Случай первый: однажды, влетев к нам, первоклассникам, которым он преподавал латынь (а со второго до восьмого он вел занятия по русскому языку, словесности, логике), и позабыв, очевидно, какой отрывок задал он переводить, он начал спрашивать следующий по порядку отрывок, не заданный; понятно, — все путались; весь класс получил двойку; мы с первых же минут поняли: просто забыл он, что задал нам; но никто не решился ему это поставить на вид; и каждый с терпением перемог свою «двойку»; и — без всякого ропота: роптать на «Льва», будь он распрепридирчив, мы не умели. Через две недели все злосчастные «двойки» исчезли из бальника (сам догадался, что наставил их зря, а они не мешали нам, ибо мьг знали, что «пятерки» замоют «двойку»).

Другой случай: однажды он объяснял нам склонение латинского местоимения «хик, хэк, хок» (этот, эта, это); и, увлекаясь, запел на весь класс; что интересного в склонении местоимения?
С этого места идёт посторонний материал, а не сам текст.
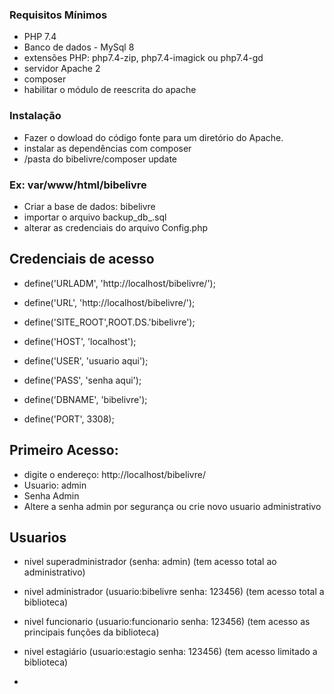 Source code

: ### Requisitos Mínimos
- PHP 7.4
- Banco de dados - MySql 8
- extensões PHP: php7.4-zip, php7.4-imagick ou php7.4-gd
- servidor Apache 2
- composer
- habilitar o módulo de reescrita do apache

### Instalação
- Fazer o dowload do código fonte para um diretório do Apache.
- instalar as dependências com composer
- /pasta do bibelivre/composer update


### Ex: var/www/html/bibelivre

- Criar a base de dados: bibelivre
- importar o arquivo backup_db_.sql
- alterar as credenciais do arquivo Config.php



## Credenciais de acesso
- define('URLADM', 'http://localhost/bibelivre/');
- define('URL', 'http://localhost/bibelivre/');

- define('SITE_ROOT',ROOT.DS.'bibelivre');

- define('HOST', 'localhost');
- define('USER', 'usuario aqui');
- define('PASS', 'senha aqui');
- define('DBNAME', 'bibelivre');
- define('PORT', 3308);

## Primeiro Acesso:

- digite o endereço: http://localhost/bibelivre/
- Usuario: admin
- Senha Admin
- Altere a senha admin por segurança ou crie novo usuario administrativo

## Usuarios
- nivel superadministrador (senha: admin) (tem acesso total ao administrativo)
- nivel administrador (usuario:bibelivre senha: 123456) (tem acesso total a biblioteca)
- nivel funcionario (usuario:funcionario senha: 123456) (tem acesso as principais funções da biblioteca)
- nivel estagiário (usuario:estagio senha: 123456) (tem acesso limitado a biblioteca)

- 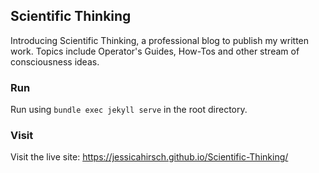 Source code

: ## Scientific Thinking

Introducing Scientific Thinking, a professional blog to publish my written work. Topics include Operator's Guides, How-Tos and other stream of consciousness ideas.

### Run

Run using `bundle exec jekyll serve` in the root directory.

### Visit

Visit the live site: https://jessicahirsch.github.io/Scientific-Thinking/
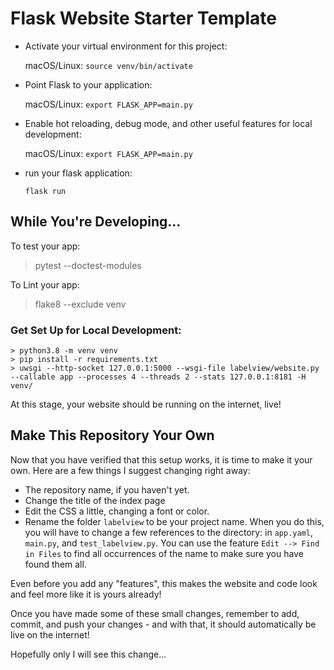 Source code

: # Flask Website Starter Template 

- Activate your virtual environment for this project: 
   
    macOS/Linux: `source venv/bin/activate`


- Point Flask to your application:  

    macOS/Linux:  `export FLASK_APP=main.py`

- Enable hot reloading, debug mode, and other useful features for local development:  

     macOS/Linux: `export FLASK_APP=main.py`

- run your flask application: 

    `flask run`

## While You're Developing... 

To test your app: 

> pytest --doctest-modules

To Lint your app: 
> flake8 --exclude venv 



### Get Set Up for Local Development: 
    
    > python3.8 -m venv venv 
    > pip install -r requirements.txt
    > uwsgi --http-socket 127.0.0.1:5000 --wsgi-file labelview/website.py --callable app --processes 4 --threads 2 --stats 127.0.0.1:8181 -H venv/





At this stage, your website should be running on the internet, live! 

## Make This Repository Your Own

Now that you have verified that this setup works, it is time to make it your own. Here are a few things I suggest changing right away:   
- The repository name, if you haven't yet. 
- Change the title of the index page
- Edit the CSS a little, changing a font or color.
- Rename the folder `labelview` to be your project name. When you do this, you will have to change a few references to the directory: in `app.yaml`, `main.py`, and `test_labelview.py`. You can use the feature `Edit --> Find in Files` to find all occurrences of the name to make sure you have found them all. 

Even before you add any "features", this makes the website and code look and feel more like it is yours already! 

Once you have made some of these small changes, remember to add, commit, and push your changes - and with that, it should automatically be live on the internet! 


Hopefully only I will see this change... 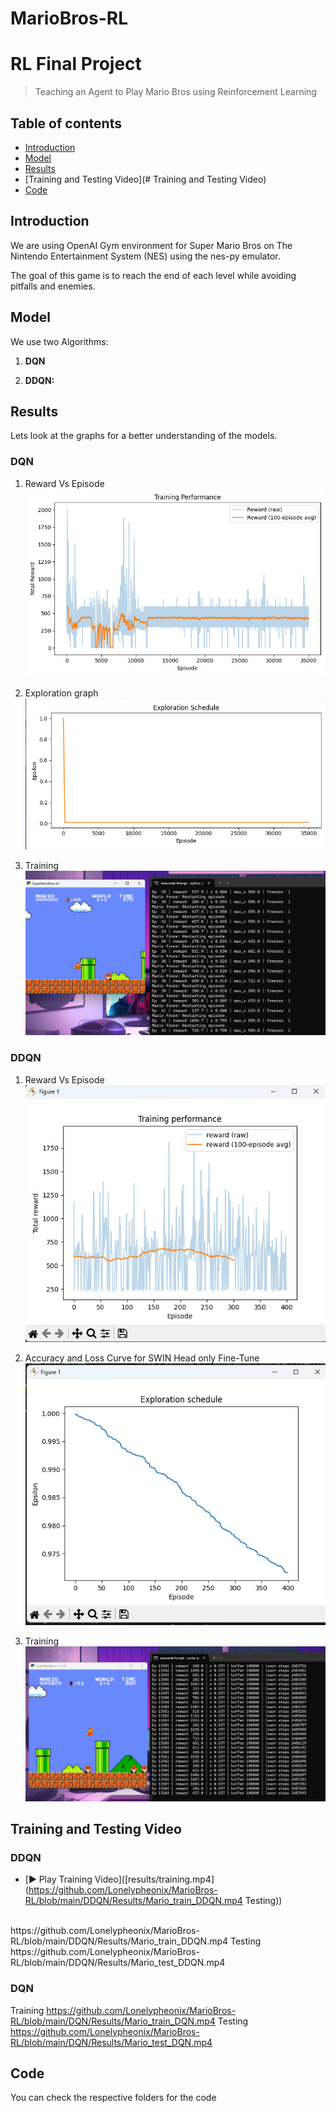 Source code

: # MarioBros-RL
# RL Final Project
> Teaching an Agent to Play Mario Bros using Reinforcement Learning

## Table of contents
* [Introduction](#Introduction)
* [Model](#Model)
*  [Results](#Results)
*  [Training and Testing Video](# Training and Testing Video)
* [Code](#Code)

## Introduction

We are using OpenAI Gym environment for Super Mario Bros on The Nintendo Entertainment System (NES) using the nes-py emulator.

The goal of this game is to reach the end of each level while avoiding pitfalls and enemies.

## Model

We use two Algorithms:

1.   **DQN**  

2.   **DDQN:**  


## Results

Lets look at the graphs for a better understanding of the models.

### DQN
1.  Reward Vs Episode 
![Reward Vs Episode](https://github.com/Lonelypheonix/MarioBros-RL/blob/main/DQN/Results/Training_RewardvsEpisode_graph.png)

2. Exploration graph 
![Exploration](https://github.com/Lonelypheonix/MarioBros-RL/blob/main/DQN/Results/Exploration_graph.png)
3. Training 
![Training](https://github.com/Lonelypheonix/MarioBros-RL/blob/main/DQN/Results/model_Training.png)
### DDQN
1. Reward Vs Episode
![Reward Vs Episode](https://github.com/Lonelypheonix/MarioBros-RL/blob/main/DDQN/Results/Train_RewardvsEpisode_graph.png)

2. Accuracy and Loss Curve for SWIN Head only Fine-Tune  
![Swin_head](https://github.com/Lonelypheonix/MarioBros-RL/blob/main/DDQN/Results/Exploration_graph.png)
3. Training 
![Training](https://github.com/Lonelypheonix/MarioBros-RL/blob/main/DDQN/Results/model_training.png)

## Training and Testing Video

### DDQN
- [▶️ Play Training Video]([results/training.mp4](https://github.com/Lonelypheonix/MarioBros-RL/blob/main/DDQN/Results/Mario_train_DDQN.mp4
Testing))
<br>
https://github.com/Lonelypheonix/MarioBros-RL/blob/main/DDQN/Results/Mario_train_DDQN.mp4
Testing
https://github.com/Lonelypheonix/MarioBros-RL/blob/main/DDQN/Results/Mario_test_DDQN.mp4

### DQN
Training 
https://github.com/Lonelypheonix/MarioBros-RL/blob/main/DQN/Results/Mario_train_DQN.mp4
Testing
https://github.com/Lonelypheonix/MarioBros-RL/blob/main/DQN/Results/Mario_test_DQN.mp4

## Code 
You can check the respective folders for the code

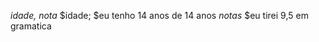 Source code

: <var>idade, nota</var>
$idade;
$eu tenho 14 anos de <idade1>14 anos</idade1>
$notas$
$eu tirei 9,5 em gramatica
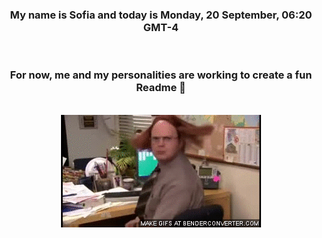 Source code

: 


<div align="center">
<h3 >My name is Sofia and today is Monday, 20 September, 06:20 GMT-4</h3><br>
<h3 >For now, me and my personalities are working to create a fun Readme 👋
</h3><br>
<img src='img/dwight.gif' alt='working...'/>
</div>
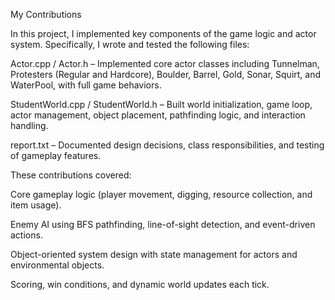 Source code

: My Contributions

In this project, I implemented key components of the game logic and actor system. Specifically, I wrote and tested the following files:

Actor.cpp / Actor.h – Implemented core actor classes including Tunnelman, Protesters (Regular and Hardcore), Boulder, Barrel, Gold, Sonar, Squirt, and WaterPool, with full game behaviors.

StudentWorld.cpp / StudentWorld.h – Built world initialization, game loop, actor management, object placement, pathfinding logic, and interaction handling.

report.txt – Documented design decisions, class responsibilities, and testing of gameplay features.

These contributions covered:

Core gameplay logic (player movement, digging, resource collection, and item usage).

Enemy AI using BFS pathfinding, line-of-sight detection, and event-driven actions.

Object-oriented system design with state management for actors and environmental objects.

Scoring, win conditions, and dynamic world updates each tick.
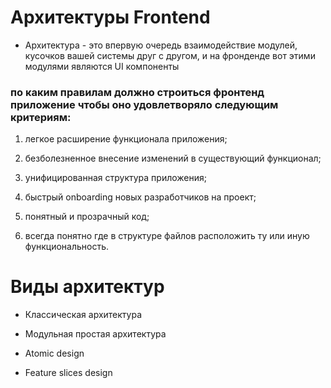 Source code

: # Архитектуры Frontend

- Архитектура - это впервую очередь взаимодействие модулей, кусочков вашей системы друг с другом, и на фронденде вот этими модулями являются UI компоненты

### по каким правилам должно строиться фронтенд приложение чтобы оно удовлетворяло следующим критериям:

1. легкое расширение функционала приложения;

2. безболезненное внесение изменений в существующий функционал;

3. унифицированная структура приложения;

4. быстрый onboarding новых разработчиков на проект;

5. понятный и прозрачный код;

6. всегда понятно где в структуре файлов расположить ту или иную функциональность.

# Виды архитектур

- Классическая архитектура

- Модульная простая архитектура

- Atomic design

- Feature slices design

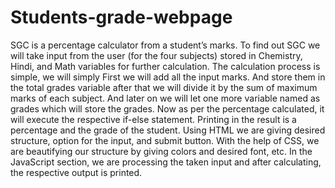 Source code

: # Students-grade-webpage
SGC is a percentage calculator from a student’s marks. 
To find out SGC we will take input from the user (for the four subjects) stored in Chemistry, Hindi, and Math variables for further calculation.
The calculation process is simple, we will simply First we will add all the input marks.
And store them in the total grades variable after that we will divide it by the sum of maximum marks of each subject. 
And later on we will let one more variable named as grades which will store the grades. 
Now as per the percentage calculated, it will execute the respective if-else statement. 
Printing in the result is a percentage and the grade of the student. 
Using HTML we are giving desired structure, option for the input, and submit button. 
With the help of CSS, we are beautifying our structure by giving colors and desired font, etc. 
In the JavaScript section, we are processing the taken input and after calculating, the respective output is printed.
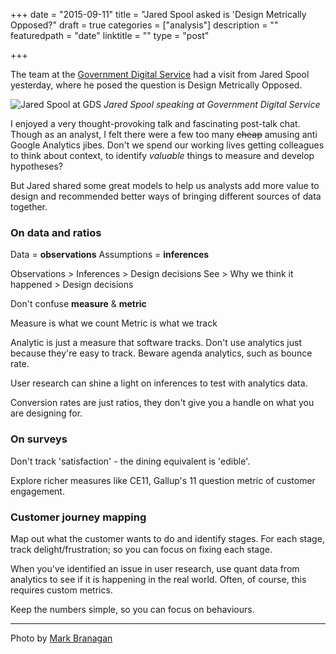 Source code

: +++
date = "2015-09-11"
title = "Jared Spool asked is 'Design Metrically Opposed?"
draft = true
categories = ["analysis"]
description = ""
featuredpath = "date"
linktitle = ""
type = "post"

+++


The team at the [Government Digital Service](https://gds.blog.gov.uk/) had a visit from Jared Spool yesterday, where he posed the question is Design Metrically Opposed.

![Jared Spool at GDS](https://res.cloudinary.com/df1mif8sk/image/upload/v1483364584/hugo/spool_rexdli.jpg)
_Jared Spool speaking at Government Digital Service_

I enjoyed a very thought-provoking talk and fascinating post-talk chat. Though as an analyst, I felt there were a few too many <del>cheap</del> amusing anti Google Analytics jibes. Don't we spend our working lives getting colleagues to think about context, to identify *valuable* things to measure and develop hypotheses?

But Jared shared some great models to help us analysts add more value to design and recommended better ways of bringing different sources of data together.

### On data and ratios

Data  = **observations**
Assumptions = **inferences**

Observations > Inferences > Design decisions
See > Why we think it happened > Design decisions

Don't confuse **measure** & **metric**

Measure is what we count
Metric is what we track

Analytic is just a measure that software tracks. Don't use analytics just because they're easy to track. Beware agenda analytics, such as bounce rate.

User research can shine a light on inferences to test with analytics data.

Conversion rates are just ratios, they don't give you a handle on what you are designing for.

### On surveys
Don't track 'satisfaction' - the dining equivalent is 'edible'.

Explore richer measures like CE11, Gallup's 11 question metric of customer engagement.

### Customer journey mapping
Map out what the customer wants to do and identify stages. For each stage, track delight/frustration; so you can focus on fixing each stage.

When you've identified an issue in user research, use quant data from analytics to see if it is happening in the real world. Often, of course, this requires custom metrics.

Keep the numbers simple, so you can focus on behaviours.
___
Photo by [Mark Branagan](https://twitter.com/markbrani)
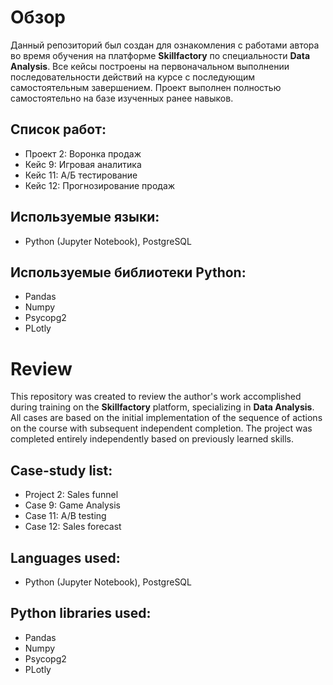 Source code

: # Обзор

Данный репозиторий был создан для ознакомления с работами автора во время обучения на платформе **Skillfactory** по специальности **Data Analysis**. Все кейсы построены на первоначальном выполнении  последовательности действий на курсе с последующим самостоятельным завершением. Проект выполнен полностью самостоятельно на базе изученных ранее навыков. 

## **Список работ**:  
- Проект 2: Воронка продаж  
- Кейс 9: Игровая аналитика
- Кейс 11: А/Б тестирование
- Кейс 12: Прогнозирование продаж

## **Используемые языки:**  
- Python (Jupyter Notebook), PostgreSQL

## **Используемые библиотеки Python:**  
- Pandas
- Numpy
- Psycopg2
- PLotly

# Review

This repository was created to review the author's work accomplished during training on the **Skillfactory** platform, specializing in **Data Analysis**. All cases are based on the initial implementation of the sequence of actions on the course with subsequent independent completion. The project was completed entirely independently based on previously learned skills.

## **Case-study list**:  
- Project 2: Sales funnel  
- Case 9: Game Analysis
- Case 11: A/B testing
- Case 12: Sales forecast

## **Languages used:**  
- Python (Jupyter Notebook), PostgreSQL

## **Python libraries used:**  
- Pandas
- Numpy
- Psycopg2
- PLotly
А мы, Ганимеды, чувствовали себя им, Зевсом, унесенными в небеса;28 но, увы, — звонок; надзиратель открыл дверь класса; «Лев» спешно доканчивал объяснение и призывал нас твердо выучить неправильные формы склонения; призыв так зажег нам сердца, точно он был призыв к интереснейшим забавам: мы с блистающими глазами, бросив парты, обступили столик, на котором он декламировал нам необходимость одолеть неправильные формы; и он сам, вдохновленный, встал л, воздев руку, кричал над нами:

— Надо так знать склонение «хик, хэк, хок», чтоб скороговоркой безо всякого припоминания сыпать склонением: тебя разбудят ночью, — ткнул пальцем в живот какого-то малыша, молниеносно присев перед ним едва ль не на корточки, — а ты, сквозь сон, во сне, заори благим матом из постели, — тут он, взлетев с корточек, закинув голову и потрясая восторженно рукой, заплясал, припрыгивая в такт своего полупения, полувскриков, с привзвизгами.

— Хик-хэк-хок, хуйус-хуйус-хуйус, хуик-хуик-хуик, хинг-ханг-хок, хик-хэк-хок.

Он подпрыгивал выше, подкрикивал громче; и мы вслед за ним стали хором выкрикивать, дружно подпрыгивая; проходящие мимо нас воспитанники старших классов, преподаватели, надзиратель с большим изумлением, не без улыбки останавливались, наблюдая дико-восторженную пляску класса вокруг пляшущего и кричащего Поливанова; можно было подумать, что это — пляска с томагавками каких-нибудь дикарей; отплясавши склонение, вихрем он вылетел в зал, направляясь в учительскую; вихрем вылетели мы, кричащие, — потные, красные; неправильное склонение это мы знали теперь навсегда; никакими усильями воли оно не изглаживалось.

Вот такими-то манипуляциями приводя нас в восторги, он вводил в наши души труднейшие латинские формы; и кабы он провел нас до старших классов, как учитель латыни, мы стали б, наверное, все латинистами; но со второго класса учитель латыни бессмысленно все растоптал, что в душе Поливанов посеял нам.

Эти два случая (коллективного удручения нас коллективною, несправедливою двойкою и повального увлеченья склонением местоимения) для непосвященного — сочетание бессмысленных крайностей: несправедливости и смехотворности.